MSMT was founded in 1989 by one of the escapers, Keith Killby, with the aim of ensuring that the bravery and generosity of the many Italians who had risked their lives to help these Allied servicemen, whether escapers or evaders, was not forgotten. Annually MSMT issues bursaries to the grandchildren of those who helped the Allied personnel; the recipients visit England to study English. In 2018 a total of 39 Italian students, aged 18-25, will have taken advantage of these bursaries; over the years some 1,000 have benefited from these opportunities.
On the Saturday morning we walked for about 500 metres along a bund (raised bank) above a large irrigation ditch to the copse where the 600 POWs initially sought cover from view in a mass ‘lying up area’. There a local expert on the Italian assistance to POWs called upon several members of our group to read short extracts from the diaries of escapers in which they described the confusion of these first moments of freedom.
[Photograph with caption]: The irrigation ditch and bund leading to the ‘lying up area’ copse.]

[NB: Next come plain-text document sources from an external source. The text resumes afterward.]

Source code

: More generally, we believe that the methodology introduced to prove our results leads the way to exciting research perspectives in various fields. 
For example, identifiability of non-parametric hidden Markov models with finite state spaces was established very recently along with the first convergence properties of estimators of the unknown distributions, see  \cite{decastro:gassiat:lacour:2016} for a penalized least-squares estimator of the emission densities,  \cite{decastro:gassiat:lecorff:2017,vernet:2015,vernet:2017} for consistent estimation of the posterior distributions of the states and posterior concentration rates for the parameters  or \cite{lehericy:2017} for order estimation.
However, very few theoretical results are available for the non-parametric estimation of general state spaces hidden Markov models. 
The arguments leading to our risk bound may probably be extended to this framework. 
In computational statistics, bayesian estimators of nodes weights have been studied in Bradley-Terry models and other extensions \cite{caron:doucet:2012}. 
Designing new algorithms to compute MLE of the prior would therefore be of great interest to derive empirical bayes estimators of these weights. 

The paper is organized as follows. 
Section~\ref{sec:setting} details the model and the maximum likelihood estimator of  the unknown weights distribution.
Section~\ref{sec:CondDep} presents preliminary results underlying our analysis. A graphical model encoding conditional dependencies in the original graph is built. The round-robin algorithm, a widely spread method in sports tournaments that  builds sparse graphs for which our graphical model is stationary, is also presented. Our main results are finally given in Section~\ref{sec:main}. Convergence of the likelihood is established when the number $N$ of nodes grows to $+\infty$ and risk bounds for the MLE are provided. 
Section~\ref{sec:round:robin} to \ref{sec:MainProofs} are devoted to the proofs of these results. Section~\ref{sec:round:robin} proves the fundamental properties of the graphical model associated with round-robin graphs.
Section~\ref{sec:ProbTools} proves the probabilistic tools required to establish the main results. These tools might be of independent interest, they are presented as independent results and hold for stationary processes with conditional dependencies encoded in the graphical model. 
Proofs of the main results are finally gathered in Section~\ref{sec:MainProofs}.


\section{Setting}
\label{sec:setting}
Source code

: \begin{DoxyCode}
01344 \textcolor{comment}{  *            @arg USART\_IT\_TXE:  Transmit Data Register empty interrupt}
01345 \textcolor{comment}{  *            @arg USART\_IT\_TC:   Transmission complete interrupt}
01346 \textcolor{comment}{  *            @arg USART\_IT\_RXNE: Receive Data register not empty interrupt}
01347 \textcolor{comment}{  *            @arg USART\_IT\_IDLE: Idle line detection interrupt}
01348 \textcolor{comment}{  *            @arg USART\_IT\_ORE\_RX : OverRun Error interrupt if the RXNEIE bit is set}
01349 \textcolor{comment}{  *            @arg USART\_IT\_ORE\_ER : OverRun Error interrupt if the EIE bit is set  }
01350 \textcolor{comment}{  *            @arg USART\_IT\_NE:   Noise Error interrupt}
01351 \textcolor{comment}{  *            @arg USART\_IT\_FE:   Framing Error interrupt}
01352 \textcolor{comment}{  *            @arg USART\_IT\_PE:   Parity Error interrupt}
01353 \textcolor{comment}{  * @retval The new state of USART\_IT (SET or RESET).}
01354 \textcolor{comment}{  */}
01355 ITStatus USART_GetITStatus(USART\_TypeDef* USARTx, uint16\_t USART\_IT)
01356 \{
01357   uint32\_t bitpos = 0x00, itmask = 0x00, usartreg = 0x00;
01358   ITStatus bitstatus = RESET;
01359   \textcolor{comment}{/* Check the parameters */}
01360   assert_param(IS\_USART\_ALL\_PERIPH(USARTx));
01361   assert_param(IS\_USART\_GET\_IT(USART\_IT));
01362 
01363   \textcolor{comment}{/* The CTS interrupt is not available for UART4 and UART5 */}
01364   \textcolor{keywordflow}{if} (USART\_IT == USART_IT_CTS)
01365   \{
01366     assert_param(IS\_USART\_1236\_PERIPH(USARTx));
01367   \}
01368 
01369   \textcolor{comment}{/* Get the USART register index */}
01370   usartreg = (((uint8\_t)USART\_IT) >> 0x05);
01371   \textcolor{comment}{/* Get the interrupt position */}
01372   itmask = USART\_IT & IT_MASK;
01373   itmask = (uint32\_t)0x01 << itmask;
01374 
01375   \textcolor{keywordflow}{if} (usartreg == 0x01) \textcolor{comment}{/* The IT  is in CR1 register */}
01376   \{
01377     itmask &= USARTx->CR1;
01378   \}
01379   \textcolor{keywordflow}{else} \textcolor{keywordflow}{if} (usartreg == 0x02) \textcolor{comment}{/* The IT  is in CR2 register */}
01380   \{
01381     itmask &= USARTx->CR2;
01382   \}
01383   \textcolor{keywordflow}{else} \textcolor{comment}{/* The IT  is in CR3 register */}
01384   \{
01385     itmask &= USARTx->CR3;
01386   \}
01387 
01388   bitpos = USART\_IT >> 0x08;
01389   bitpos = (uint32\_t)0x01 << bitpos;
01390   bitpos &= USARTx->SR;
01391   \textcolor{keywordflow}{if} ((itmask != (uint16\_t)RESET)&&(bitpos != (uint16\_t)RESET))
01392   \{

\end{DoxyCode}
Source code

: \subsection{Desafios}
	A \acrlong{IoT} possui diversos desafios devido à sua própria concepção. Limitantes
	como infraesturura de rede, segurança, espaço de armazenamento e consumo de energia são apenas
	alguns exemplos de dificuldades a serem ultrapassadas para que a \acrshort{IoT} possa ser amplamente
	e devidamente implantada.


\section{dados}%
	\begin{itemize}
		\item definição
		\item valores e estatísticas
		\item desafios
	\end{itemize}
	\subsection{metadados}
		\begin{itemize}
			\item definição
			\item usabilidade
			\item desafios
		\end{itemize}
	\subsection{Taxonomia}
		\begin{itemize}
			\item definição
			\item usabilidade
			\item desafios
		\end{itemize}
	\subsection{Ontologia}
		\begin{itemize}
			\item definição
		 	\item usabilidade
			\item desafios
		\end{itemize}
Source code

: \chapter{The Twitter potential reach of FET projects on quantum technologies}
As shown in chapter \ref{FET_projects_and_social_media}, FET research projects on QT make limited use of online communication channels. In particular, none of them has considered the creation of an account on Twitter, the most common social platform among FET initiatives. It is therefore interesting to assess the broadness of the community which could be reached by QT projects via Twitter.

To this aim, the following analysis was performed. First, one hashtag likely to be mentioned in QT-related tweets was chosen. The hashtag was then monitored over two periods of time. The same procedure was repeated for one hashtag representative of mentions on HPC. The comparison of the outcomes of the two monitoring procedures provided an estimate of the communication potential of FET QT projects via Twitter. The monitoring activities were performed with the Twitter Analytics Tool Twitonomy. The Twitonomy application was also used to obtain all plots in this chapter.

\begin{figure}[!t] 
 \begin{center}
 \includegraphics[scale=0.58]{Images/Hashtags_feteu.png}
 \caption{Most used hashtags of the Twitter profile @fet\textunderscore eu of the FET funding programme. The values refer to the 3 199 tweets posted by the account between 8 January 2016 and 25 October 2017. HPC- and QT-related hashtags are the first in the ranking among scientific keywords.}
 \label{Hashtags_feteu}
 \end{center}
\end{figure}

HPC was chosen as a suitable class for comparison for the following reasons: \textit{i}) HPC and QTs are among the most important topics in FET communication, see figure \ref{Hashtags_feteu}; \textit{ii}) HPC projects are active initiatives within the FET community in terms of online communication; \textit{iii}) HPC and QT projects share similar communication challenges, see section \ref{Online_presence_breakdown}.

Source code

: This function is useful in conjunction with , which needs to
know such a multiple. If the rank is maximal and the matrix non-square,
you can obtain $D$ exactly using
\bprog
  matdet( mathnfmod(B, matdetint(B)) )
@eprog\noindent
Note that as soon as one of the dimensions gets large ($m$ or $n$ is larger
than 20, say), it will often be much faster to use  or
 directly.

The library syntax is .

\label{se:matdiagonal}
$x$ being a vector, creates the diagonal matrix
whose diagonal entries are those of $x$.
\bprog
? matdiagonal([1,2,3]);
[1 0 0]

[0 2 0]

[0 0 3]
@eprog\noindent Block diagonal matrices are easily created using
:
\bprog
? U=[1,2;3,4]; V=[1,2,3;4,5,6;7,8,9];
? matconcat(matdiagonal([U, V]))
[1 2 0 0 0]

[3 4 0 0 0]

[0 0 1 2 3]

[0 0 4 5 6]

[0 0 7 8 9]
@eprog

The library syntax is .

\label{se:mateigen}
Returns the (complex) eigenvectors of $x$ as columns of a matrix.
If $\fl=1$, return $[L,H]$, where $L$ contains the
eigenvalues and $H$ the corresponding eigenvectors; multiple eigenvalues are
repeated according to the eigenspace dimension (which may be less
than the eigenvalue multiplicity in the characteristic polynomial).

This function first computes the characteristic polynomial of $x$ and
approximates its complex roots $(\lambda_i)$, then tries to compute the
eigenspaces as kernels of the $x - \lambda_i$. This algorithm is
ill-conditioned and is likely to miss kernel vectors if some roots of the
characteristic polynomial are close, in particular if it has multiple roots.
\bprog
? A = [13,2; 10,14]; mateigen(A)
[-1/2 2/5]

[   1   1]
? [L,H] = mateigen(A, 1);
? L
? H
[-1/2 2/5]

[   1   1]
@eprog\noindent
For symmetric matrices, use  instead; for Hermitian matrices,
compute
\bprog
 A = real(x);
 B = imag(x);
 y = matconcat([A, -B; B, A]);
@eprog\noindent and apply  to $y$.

The Italian commandant of Campo P.G. 49, Colonel Vicedomini, had advised the Senior British Officer (SBO), Colonel Hugo De Burgh, to break out en masse and on the morning of 9th September they did just that, marching out through an exit cut in the perimeter fence and made their way to the ‘lying up area’ copse. German troops reached the now empty camp several hours later. On discovering that the POWs had disappeared, they beat up and arrested the commandant and proceeded to trash the camp before driving off. It appeared that there were more important tasks to deal with rather than to start trying to round up escaped POWs.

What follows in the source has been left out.